§ **RECORDS TO USE**

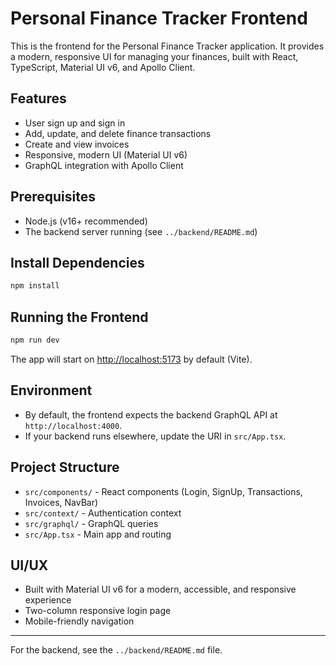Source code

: # Personal Finance Tracker Frontend

This is the frontend for the Personal Finance Tracker application. It provides a modern, responsive UI for managing your finances, built with React, TypeScript, Material UI v6, and Apollo Client.

## Features
- User sign up and sign in
- Add, update, and delete finance transactions
- Create and view invoices
- Responsive, modern UI (Material UI v6)
- GraphQL integration with Apollo Client

## Prerequisites
- Node.js (v16+ recommended)
- The backend server running (see `../backend/README.md`)

## Install Dependencies
```sh
npm install
```

## Running the Frontend
```sh
npm run dev
```

The app will start on [http://localhost:5173](http://localhost:5173) by default (Vite).

## Environment
- By default, the frontend expects the backend GraphQL API at `http://localhost:4000`.
- If your backend runs elsewhere, update the URI in `src/App.tsx`.

## Project Structure
- `src/components/` - React components (Login, SignUp, Transactions, Invoices, NavBar)
- `src/context/` - Authentication context
- `src/graphql/` - GraphQL queries
- `src/App.tsx` - Main app and routing

## UI/UX
- Built with Material UI v6 for a modern, accessible, and responsive experience
- Two-column responsive login page
- Mobile-friendly navigation

---

For the backend, see the `../backend/README.md` file.
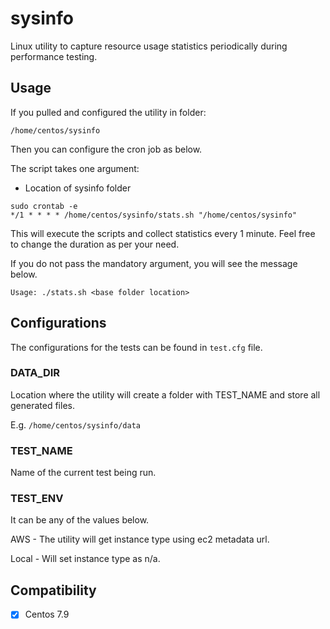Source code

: # sysinfo

Linux utility to capture resource usage statistics periodically during performance testing.

## Usage
If you pulled and configured the utility in folder:
```
/home/centos/sysinfo
```
Then you can configure the cron job as below.

The script takes one argument:
 * Location of sysinfo folder

```
sudo crontab -e
*/1 * * * * /home/centos/sysinfo/stats.sh "/home/centos/sysinfo"
```
This will execute the scripts and collect statistics every 1 minute.
Feel free to change the duration as per your need.

If you do not pass the mandatory argument, you will see the message below.
```
Usage: ./stats.sh <base folder location>
```

## Configurations

The configurations for the tests can be found in `test.cfg` file.

### DATA_DIR
Location where the utility will create a folder with TEST_NAME and store all generated files.

E.g. `/home/centos/sysinfo/data`

### TEST_NAME
Name of the current test being run.

### TEST_ENV
It can be any of the values below.

AWS - The utility will get instance type using ec2 metadata url.

Local - Will set instance type as n/a.


## Compatibility
 - [x] Centos 7.9
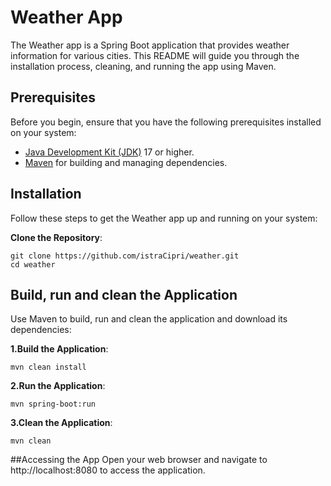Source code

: # Weather App

The Weather app is a Spring Boot application that provides weather information for various cities. This README will guide you through the installation process, cleaning, and running the app using Maven.

## Prerequisites

Before you begin, ensure that you have the following prerequisites installed on your system:

- [Java Development Kit (JDK)](https://docs.aws.amazon.com/corretto/latest/corretto-17-ug/downloads-list.html) 17 or higher.
- [Maven](https://maven.apache.org/download.cgi) for building and managing dependencies.

## Installation

Follow these steps to get the Weather app up and running on your system:

**Clone the Repository**:
   ```
   git clone https://github.com/istraCipri/weather.git
   cd weather
   ```
## Build, run and clean the Application
Use Maven to build, run and clean the application and download its dependencies:

**1.Build the Application**:
   ```
  mvn clean install
   ```
**2.Run the Application**:
   ```
  mvn spring-boot:run
   ```
**3.Clean the Application**:
   ```
  mvn clean
   ```

##Accessing the App
Open your web browser and navigate to http://localhost:8080 to access the application.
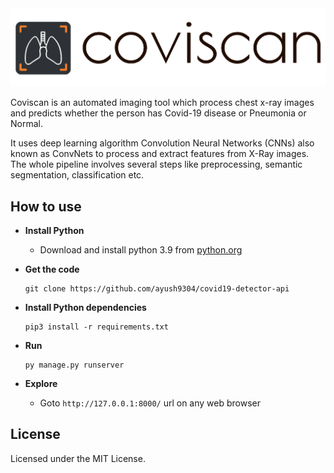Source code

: <img src="static/full_brand_logo.png" alt="coviscan" border="0">

Coviscan is an automated imaging tool which process chest x-ray images and predicts whether the person has Covid-19 disease or Pneumonia or Normal.

It uses deep learning algorithm Convolution Neural Networks (CNNs) also known as ConvNets to process and extract features from X-Ray images. The whole pipeline involves several steps like preprocessing, semantic segmentation, classification etc.

## How to use

- **Install Python**
  - Download and install python 3.9 from [python.org](https://www.python.org)


- **Get the code**
  ```
  git clone https://github.com/ayush9304/covid19-detector-api
  ```
 
- **Install Python dependencies**
    ```
    pip3 install -r requirements.txt
    ```
 
- **Run**
    ```
    py manage.py runserver
    ```
      
- **Explore**
  - Goto ```http://127.0.0.1:8000/``` url on any web browser

## License

Licensed under the MIT License.
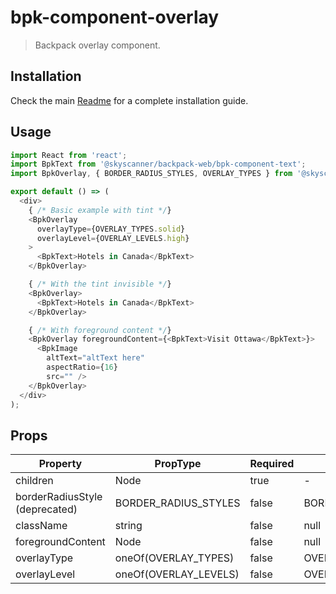 # bpk-component-overlay

> Backpack overlay component.

## Installation

Check the main [Readme](https://github.com/skyscanner/backpack#usage) for a complete installation guide.

## Usage

```js
import React from 'react';
import BpkText from '@skyscanner/backpack-web/bpk-component-text';
import BpkOverlay, { BORDER_RADIUS_STYLES, OVERLAY_TYPES } from '@skyscanner/backpack-web/bpk-component-overlay';

export default () => (
  <div>
    { /* Basic example with tint */}
    <BpkOverlay 
      overlayType={OVERLAY_TYPES.solid} 
      overlayLevel={OVERLAY_LEVELS.high}
    >
      <BpkText>Hotels in Canada</BpkText>
    </BpkOverlay>

    { /* With the tint invisible */}
    <BpkOverlay>
      <BpkText>Hotels in Canada</BpkText>
    </BpkOverlay>

    { /* With foreground content */}
    <BpkOverlay foregroundContent={<BpkText>Visit Ottawa</BpkText>}>
      <BpkImage
        altText="altText here"
        aspectRatio={16}
        src="" />
    </BpkOverlay>
  </div>
);
```

## Props

| Property  | PropType | Required | Default Value |
| --------- | -------- | -------- | ------------- |
| children | Node | true | - |
| borderRadiusStyle (deprecated) | BORDER_RADIUS_STYLES | false | BORDER_RADIUS_STYLES.none |
| className | string | false | null |
| foregroundContent | Node | false | null |
| overlayType | oneOf(OVERLAY_TYPES) | false | OVERLAY_TYPES.solid |
| overlayLevel | oneOf(OVERLAY_LEVELS) | false | OVERLAY_LEVELS.low |
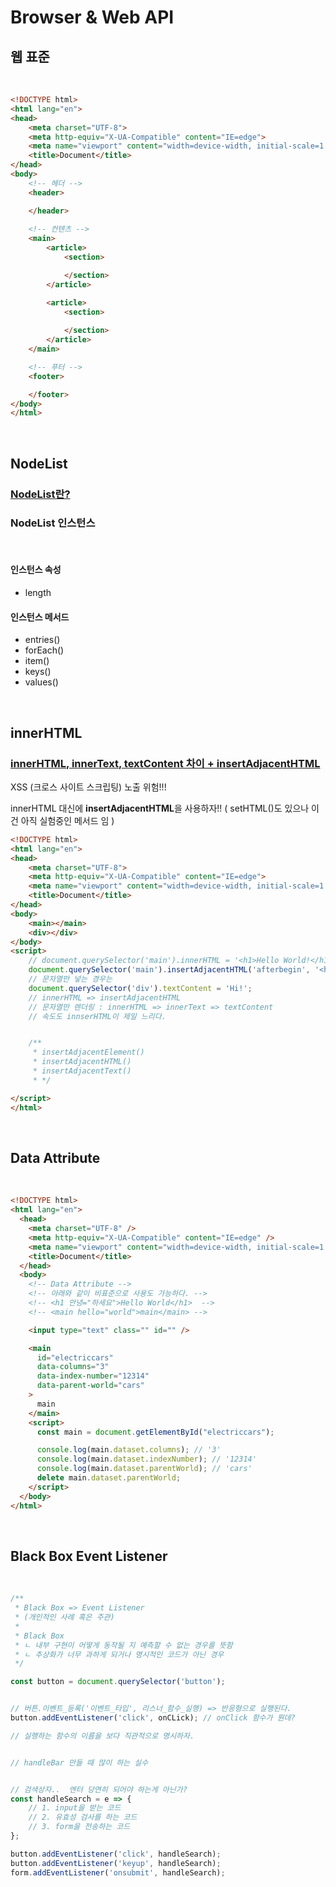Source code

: # Browser & Web API

## 웹 표준

<br>

```html
<!DOCTYPE html>
<html lang="en">
<head>
    <meta charset="UTF-8">
    <meta http-equiv="X-UA-Compatible" content="IE=edge">
    <meta name="viewport" content="width=device-width, initial-scale=1.0">
    <title>Document</title>
</head>
<body>
    <!-- 헤더 -->
    <header>

    </header>
    
    <!-- 컨텐츠 -->
    <main>
        <article>
            <section>

            </section>
        </article>

        <article>
            <section>
                
            </section>
        </article>
    </main>

    <!-- 푸터 -->
    <footer>

    </footer>
</body>
</html>
```

<br>

## NodeList

### [NodeList란?](https://despiteallthat.tistory.com/236)

### NodeList 인스턴스 

<br>

#### 인스턴스 속성
- length 

#### 인스턴스 메서드 
- entries()
- forEach()
- item()
- keys()
- values()

<br>

## innerHTML

### [innerHTML, innerText, textContent 차이 + insertAdjacentHTML](https://despiteallthat.tistory.com/166)

XSS (크로스 사이트 스크립팅) 노출 위험!!! 

innerHTML 대신에 **insertAdjacentHTML**을 사용하자!! ( setHTML()도 있으나 이건 아직 실험중인 메서드 임 )


```html
<!DOCTYPE html>
<html lang="en">
<head>
    <meta charset="UTF-8">
    <meta http-equiv="X-UA-Compatible" content="IE=edge">
    <meta name="viewport" content="width=device-width, initial-scale=1.0">
    <title>Document</title>
</head>
<body>
    <main></main>
    <div></div>
</body>
<script>
    // document.querySelector('main').innerHTML = '<h1>Hello World!</h1>'   
    document.querySelector('main').insertAdjacentHTML('afterbegin', '<h1>Hello World!</h1>')
    // 문자열만 넣는 경우는
    document.querySelector('div').textContent = 'Hi!';
    // innerHTML => insertAdjacentHTML
    // 문자열만 렌더링 : innerHTML => innerText => textContent
    // 속도도 innserHTML이 제일 느리다. 


    /**
     * insertAdjacentElement()
     * insertAdjacentHTML()
     * insertAdjacentText()
     * */

</script>
</html>
```

<br>

## Data Attribute

<br>

```html
<!DOCTYPE html>
<html lang="en">
  <head>
    <meta charset="UTF-8" />
    <meta http-equiv="X-UA-Compatible" content="IE=edge" />
    <meta name="viewport" content="width=device-width, initial-scale=1.0" />
    <title>Document</title>
  </head>
  <body>
    <!-- Data Attribute -->
    <!-- 아래와 같이 비표준으로 사용도 가능하다. -->
    <!-- <h1 안녕="하세요">Hello World</h1>  -->
    <!-- <main hello="world">main</main> -->

    <input type="text" class="" id="" />

    <main
      id="electriccars"
      data-columns="3"
      data-index-number="12314"
      data-parent-world="cars"
    >
      main
    </main>
    <script>
      const main = document.getElementById("electriccars");

      console.log(main.dataset.columns); // '3'
      console.log(main.dataset.indexNumber); // '12314'
      console.log(main.dataset.parentWorld); // 'cars'
      delete main.dataset.parentWorld;
    </script>
  </body>
</html>

```

<br>

## Black Box Event Listener

<br>

```javascript
/**
 * Black Box => Event Listener 
 * (개인적인 사례 혹은 주관)
 * 
 * Black Box
 * ㄴ 내부 구현이 어떻게 동작될 지 예측할 수 없는 경우를 뜻함 
 * ㄴ 추상화가 너무 과하게 되거나 명시적인 코드가 아닌 경우 
 */

const button = document.querySelector('button');


// 버튼.이벤트_등록('이벤트_타입', 리스너_함수_실행) => 반응형으로 실행된다.
button.addEventListener('click', onCLick); // onClick 함수가 뭔데? 

// 실행하는 함수의 이름을 보다 직관적으로 명시하자. 


// handleBar 만들 때 많이 하는 실수 


// 검색상자..  엔터 당연히 되어야 하는게 아닌가? 
const handleSearch = e => {
    // 1. input을 받는 코드
    // 2. 유효성 검사를 하는 코드
    // 3. form을 전송하는 코드 
};

button.addEventListener('click', handleSearch);
button.addEventListener('keyup', handleSearch);
form.addEventListener('onsubmit', handleSearch);
```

§ **WORK INSTRUCTION**
Leave out the pictures and repeat exactly the lines from the first line of the data through the line containing "## Features". Add nothing else.

§ **TASK RESULT**
Source code

: # Personal Finance Tracker Frontend

This is the frontend for the Personal Finance Tracker application. It provides a modern, responsive UI for managing your finances, built with React, TypeScript, Material UI v6, and Apollo Client.

## Features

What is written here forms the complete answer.